ROME -- French anthropologist René Girard, one of the most influential intellectuals of contemporary culture, thinks that a Christian Renaissance lies ahead.
In a book published recently in Italian, "Verità o fede debole. Dialogo su cristianesimo e relativismo" (Truth or Weak Faith: Dialogue on Christianity and Relativism), the anthropologist states that "we will live in a world that will seem and be as Christian as today it seems scientific."
Girard, recently elected to be one of the 40 "immortals" of the French Academy, said: "I believe we are on the eve of a revolution in our culture that will go beyond any expectation, and that the world is heading toward a change in respect of which the Renaissance will seem like nothing."
The text published by Transeuropa, is the result of 10 years of meetings between the French thinker and Italian professor Gianni Vattimo, theorist of so-called weak thought, on topics such as faith, secularism, Christian roots, the role of the Gospel message in the history of humanity, relativism, the problem of violence, and the challenge of reason.
The book presents specifically to the general public the transcription of three unpublished conferences in which the two authors challenge each other on the most radical points of their thought.
In the book, the French professor states that "religion conquers philosophy and surpasses it. Philosophies in fact are almost dead. Ideologies are virtually deceased; political theories are almost altogether spent. Confidence in the fact that science can replace religion has already been surmounted. There is in the world a new need for religion."
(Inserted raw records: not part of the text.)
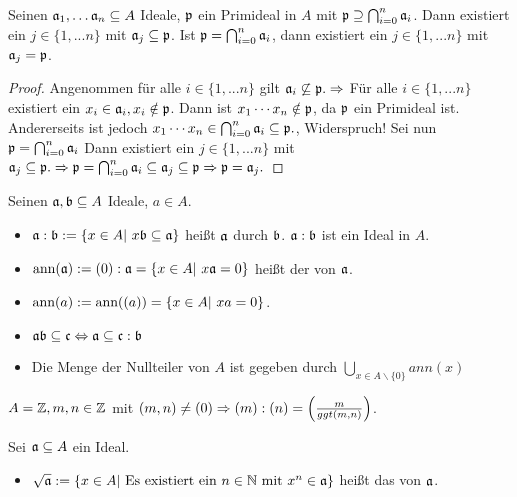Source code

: \begin{bem} \label{11.7}
	Seinen $ \mathfrak{a}_1, \dots \mathfrak{a}_n \subseteq A$ Ideale, $\mathfrak{p} $ ein Primideal in $A$ mit $\mathfrak{p} \supseteq \bigcap_{i = 0}^{n} \mathfrak{a}_i$.  Dann existiert ein $j \in \{1,...n\} $ mit $\mathfrak{a}_j  \subseteq \mathfrak{p}$. Ist $\mathfrak{p} =\bigcap_{i = 0}^{n} \mathfrak{a}_i$, dann existiert ein $j \in \{1,...n\} $ mit $\mathfrak{a}_j = \mathfrak{p}$.
\end{bem}
\begin{proof}
	Angenommen  für alle $i \in \{1,...n\} $ gilt $ \mathfrak{a}_i \not \subseteq \mathfrak{p}. \Rightarrow $ Für alle $i \in \{1,...n\} $ existiert ein $x_i \in \mathfrak{a}_i, x_i \notin \mathfrak{p}$. Dann ist  $x_1 \cdots x_n \notin \mathfrak{p}$, da $ \mathfrak{p}$ ein Primideal ist. Andererseits ist jedoch $x_1 \cdots x_n \in \bigcap_{i = 0}^{n} \mathfrak{a}_i \subseteq \mathfrak{p}.$, Widerspruch! Sei nun $ \mathfrak{p} = \bigcap_{i = 0}^{n} \mathfrak{a}_i $ Dann existiert ein $j \in \{1,...n\} $ mit $ \mathfrak{a}_j \subseteq \mathfrak{p}.  \\
	\Rightarrow \mathfrak{p} =\bigcap_{i = 0}^{n} \mathfrak{a}_i \subseteq \mathfrak{a}_j \subseteq \mathfrak{p} \Rightarrow \mathfrak{p} = \mathfrak{a}_j.$ 
\end{proof}
\begin{bem+df}
	Seinen $\mathfrak{a}, \mathfrak{b} \subseteq A $ Ideale, $a \in A $.
	\begin{itemize}
		\item[] $\mathfrak{a} : \mathfrak{b} := \{x \in A | \ x \mathfrak{b} \subseteq \mathfrak{a} \} $ heißt  $\mathfrak{a} $ durch $\mathfrak{b}$. $\mathfrak{a} : \mathfrak{b} $ ist ein Ideal in $A$. 
		\item[] $\text{ann}(\mathfrak{a}) := (0) : \mathfrak{a} = \{x \in A | \ x \mathfrak{a} = 0\} $ heißt der  von $\mathfrak{a}$.
		\item[] $\text{ann}(a) := \text{ann}((a)) = \{x \in A| \ xa = 0\} $.
	\end{itemize}
\end{bem+df}
\begin{anm}
	\begin{itemize}
		\item $\mathfrak{a} \mathfrak{b} \subseteq \mathfrak{c} \Leftrightarrow \mathfrak{a} \subseteq \mathfrak{c} : \mathfrak{b} $
		\item Die Menge der Nullteiler von $A$ ist gegeben durch $\bigcup_{ x \in A \backslash\{0\}} ann(x)$
	\end{itemize}
\end{anm}
\begin{bsp}
	$A = \mathbb{Z}, m,n \in \mathbb{Z} $ mit $(m,n) \neq (0) \Rightarrow (m): (n) = \left(\frac{m}{ggt(m,n)}\right)$.
\end{bsp}
\begin{df}
	Sei $\mathfrak{a} \subseteq A$ ein Ideal. 
	\begin{itemize}
		\item[] $\sqrt{\mathfrak{a}} := \{x \in A | \ \text{Es existiert ein } n \in \mathbb{N} \ \text{mit } x^n \in \mathfrak{a} \} $ heißt das  von $\mathfrak{a} $. 
	\end{itemize}
\end{df}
In regard to moral relativism, defended by Vattimo, René Girard writes: "I cannot be a relativist" because "I think the relativism of our time is the product of the failure of modern anthropology, of the attempt to resolve problems linked to the diversity of human cultures.
"Anthropology has failed because it has not succeeded in explaining the different human cultures as a unitary phenomenon, and that is why we are bogged down in relativism.
"In my opinion, Christianity proposes a solution to these problems precisely because it demonstrates that the obstacles, the limits that individuals put on one another serve to avoid a certain type of conflicts."
The French academic continues: "If it was really understood that Jesus is the universal victim who came precisely to surmount these conflicts, the problem would be solved."
According to the anthropologist, "Christianity is a revelation of love" but also "a revelation of truth" because "in Christianity, truth and love coincide and are one and the same."
The "concept of love," which in Christianity is "the rehabilitation of the unjustly accused victim, is truth itself; it is the anthropological truth and the Christian truth," explains Girard.
In the face of Vattimo's appeals to justify abortion and euthanasia as well as homosexual relations, the French professor stresses that "there is a realm of human conduct that Vattimo has not mentioned: morality." Girard goes on to explain that "understood in the Ten Commandments is a notion of morality," in which the notion of charity is implicit.
Girard then answers Vattimo, who suggests a "hedonist Christianity."
"If we let ourselves go, abandoning all scruples, the possibility exists that each one will end up doing what he wants," writes Girard.
The French anthropologist criticizes the "politically correct world" which considers "the Judeo-Christian tradition as the only impure tradition, whereas all the others are exempt from any possible criticism."
Girard reminds the defenders of the politically correct that "the Christian religion cannot even be mentioned in certain environments, or one can speak of it only to keep it under control, to confine it, making one believe that it is the first and only factor responsible for the horror the present world is going through."
As regards moral nihilism, which seem to permeate modern society, Girard concludes that "instead of approaching any form of nihilism, stating that no truth exists as certain philosophers do," we must "return to anthropology, to psychology and study human relations better than we have done up to now."